Avec des vents atteignant près de 230 km/h, le cyclone Chido a détruit un quart des habitations et endommagé des infrastructures publiques, telles que les usines de traitement de l'eau. Selon l'Unicef, 50.000 personnes ont perdu leur logement et des milliers d'enfants se sont retrouvés à la rue, souvent sans eau et sans nourriture. Aujourd'hui, 77% de la population vit sous le seuil de pauvreté à Mayotte.
Un faible taux de scolarisation
Alors qu'entre 5.379 et 9.575 enfants âgés de 3 à 15 ans n'étaient pas scolarisés avant le passage du cyclone Chido, la catastrophe naturelle n'a pas amélioré le taux de scolarisation à Mayotte. Au total, 40% des établissements scolaires ont été détruits ou endommagés par le cyclone, précise l'Unicef, qui s'inquiète de "l'aggravation de la situation déjà marquée par une forte non-scolarisation".
Si 100 millions d'euros avaient été alloués pour la reconstruction des établissements scolaires, l'Unicef regrette la lenteur des versements des aides et donc des travaux. Surtout qu'il manquait déjà 1.200 salles de classe environ sur le territoire mahorais avant le passage du cyclone, rappelle l'ONG.

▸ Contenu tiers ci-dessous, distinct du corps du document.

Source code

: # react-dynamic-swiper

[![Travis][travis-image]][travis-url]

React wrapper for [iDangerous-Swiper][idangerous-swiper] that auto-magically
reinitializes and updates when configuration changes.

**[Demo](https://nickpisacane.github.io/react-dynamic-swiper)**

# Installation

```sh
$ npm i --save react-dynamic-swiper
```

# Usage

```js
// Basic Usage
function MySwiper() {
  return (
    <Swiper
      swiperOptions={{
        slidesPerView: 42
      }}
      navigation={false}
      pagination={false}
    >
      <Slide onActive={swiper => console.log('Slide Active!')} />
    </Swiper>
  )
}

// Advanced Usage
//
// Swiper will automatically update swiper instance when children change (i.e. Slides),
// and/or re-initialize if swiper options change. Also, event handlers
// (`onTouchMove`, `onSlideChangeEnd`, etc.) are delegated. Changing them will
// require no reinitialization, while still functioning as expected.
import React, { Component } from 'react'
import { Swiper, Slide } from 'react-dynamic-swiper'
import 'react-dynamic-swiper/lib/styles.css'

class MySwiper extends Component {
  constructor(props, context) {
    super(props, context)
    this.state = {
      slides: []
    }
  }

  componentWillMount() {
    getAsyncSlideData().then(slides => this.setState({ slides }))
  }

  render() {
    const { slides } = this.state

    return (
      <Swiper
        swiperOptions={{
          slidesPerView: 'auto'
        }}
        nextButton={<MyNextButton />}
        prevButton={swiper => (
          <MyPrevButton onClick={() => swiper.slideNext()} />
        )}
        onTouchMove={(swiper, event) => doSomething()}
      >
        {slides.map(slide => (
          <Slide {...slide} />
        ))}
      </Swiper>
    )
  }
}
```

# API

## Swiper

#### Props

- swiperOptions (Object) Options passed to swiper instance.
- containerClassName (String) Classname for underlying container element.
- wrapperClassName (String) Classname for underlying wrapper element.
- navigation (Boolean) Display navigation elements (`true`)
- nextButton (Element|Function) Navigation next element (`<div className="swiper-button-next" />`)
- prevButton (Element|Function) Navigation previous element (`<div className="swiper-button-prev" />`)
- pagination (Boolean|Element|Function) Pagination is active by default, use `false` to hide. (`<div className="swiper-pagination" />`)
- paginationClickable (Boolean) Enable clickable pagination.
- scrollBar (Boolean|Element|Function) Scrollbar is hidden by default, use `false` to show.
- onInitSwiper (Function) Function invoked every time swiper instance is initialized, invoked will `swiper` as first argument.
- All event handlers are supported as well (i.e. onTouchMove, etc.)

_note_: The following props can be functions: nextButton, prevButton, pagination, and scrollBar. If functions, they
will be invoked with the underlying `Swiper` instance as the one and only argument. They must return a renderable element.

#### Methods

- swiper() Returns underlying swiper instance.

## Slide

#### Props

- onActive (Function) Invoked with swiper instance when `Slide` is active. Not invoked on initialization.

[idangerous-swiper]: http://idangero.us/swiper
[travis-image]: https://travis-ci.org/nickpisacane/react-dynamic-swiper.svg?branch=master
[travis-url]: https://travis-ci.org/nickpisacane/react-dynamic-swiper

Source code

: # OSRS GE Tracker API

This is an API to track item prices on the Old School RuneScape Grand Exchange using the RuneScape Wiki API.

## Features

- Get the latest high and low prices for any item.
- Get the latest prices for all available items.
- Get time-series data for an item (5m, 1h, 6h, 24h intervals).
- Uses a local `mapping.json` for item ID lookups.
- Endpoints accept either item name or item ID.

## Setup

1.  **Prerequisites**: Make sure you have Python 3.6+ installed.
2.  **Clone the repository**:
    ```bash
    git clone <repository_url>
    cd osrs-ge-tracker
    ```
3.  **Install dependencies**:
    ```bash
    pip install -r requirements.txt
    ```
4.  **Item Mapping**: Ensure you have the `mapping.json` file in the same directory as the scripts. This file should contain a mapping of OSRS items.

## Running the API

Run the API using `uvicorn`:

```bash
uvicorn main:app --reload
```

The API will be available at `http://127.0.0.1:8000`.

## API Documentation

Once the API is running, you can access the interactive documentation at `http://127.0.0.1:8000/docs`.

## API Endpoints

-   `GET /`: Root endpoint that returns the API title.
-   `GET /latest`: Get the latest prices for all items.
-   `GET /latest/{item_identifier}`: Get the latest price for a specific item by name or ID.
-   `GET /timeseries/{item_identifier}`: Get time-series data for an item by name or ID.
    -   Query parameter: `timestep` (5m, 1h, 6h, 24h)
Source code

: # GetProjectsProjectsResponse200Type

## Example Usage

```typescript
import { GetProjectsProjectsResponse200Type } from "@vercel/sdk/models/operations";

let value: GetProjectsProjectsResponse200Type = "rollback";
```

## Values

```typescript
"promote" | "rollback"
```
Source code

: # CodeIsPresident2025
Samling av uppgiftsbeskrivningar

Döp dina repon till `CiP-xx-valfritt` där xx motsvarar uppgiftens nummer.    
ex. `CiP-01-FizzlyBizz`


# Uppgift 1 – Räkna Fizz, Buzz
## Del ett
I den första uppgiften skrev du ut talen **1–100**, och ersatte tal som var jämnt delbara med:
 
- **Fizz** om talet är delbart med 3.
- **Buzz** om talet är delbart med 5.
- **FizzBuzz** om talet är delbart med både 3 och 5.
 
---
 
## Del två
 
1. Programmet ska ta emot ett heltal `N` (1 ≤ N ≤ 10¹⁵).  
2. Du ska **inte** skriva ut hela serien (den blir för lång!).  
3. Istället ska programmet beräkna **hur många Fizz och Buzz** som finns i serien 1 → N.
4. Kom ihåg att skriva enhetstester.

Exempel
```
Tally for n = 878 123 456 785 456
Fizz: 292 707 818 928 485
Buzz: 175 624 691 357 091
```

Dans son rapport, l'agence des Nations unies pointe aussi la multiplication des risques épidémiques causés par l'accumulation des déchets du cyclone Chido. L'Unicef explique que "46% des cas de gastro-entérites post Chido concernaient des enfants de moins de 2 ans". Plus pauvre département de France, Mayotte a aussi vu la malnutrition infantile accroître. Sur cet archipel, la mortalité infantile atteint 8,9%, contre 3,7% en France hexagonale.
"7,66 milliards de dollars nécessaires"
Pour l'Unicef, l'urgence est devant nos yeux. Selon l'ONG, "7,66 milliards de dollars sont nécessaires de toute urgence pour pouvoir fournir, l’année prochaine, une aide vitale à 73 millions d’enfants, dans 133 pays et territoires" différents.
Les coupes budgétaires de certains gouvernements donateurs obligent aussi l'Unicef à revoir ses actions à la baisse, tandis que "l’intensification des conflits favorise les déplacements de masse et expose les enfants à de graves violations de leurs droits".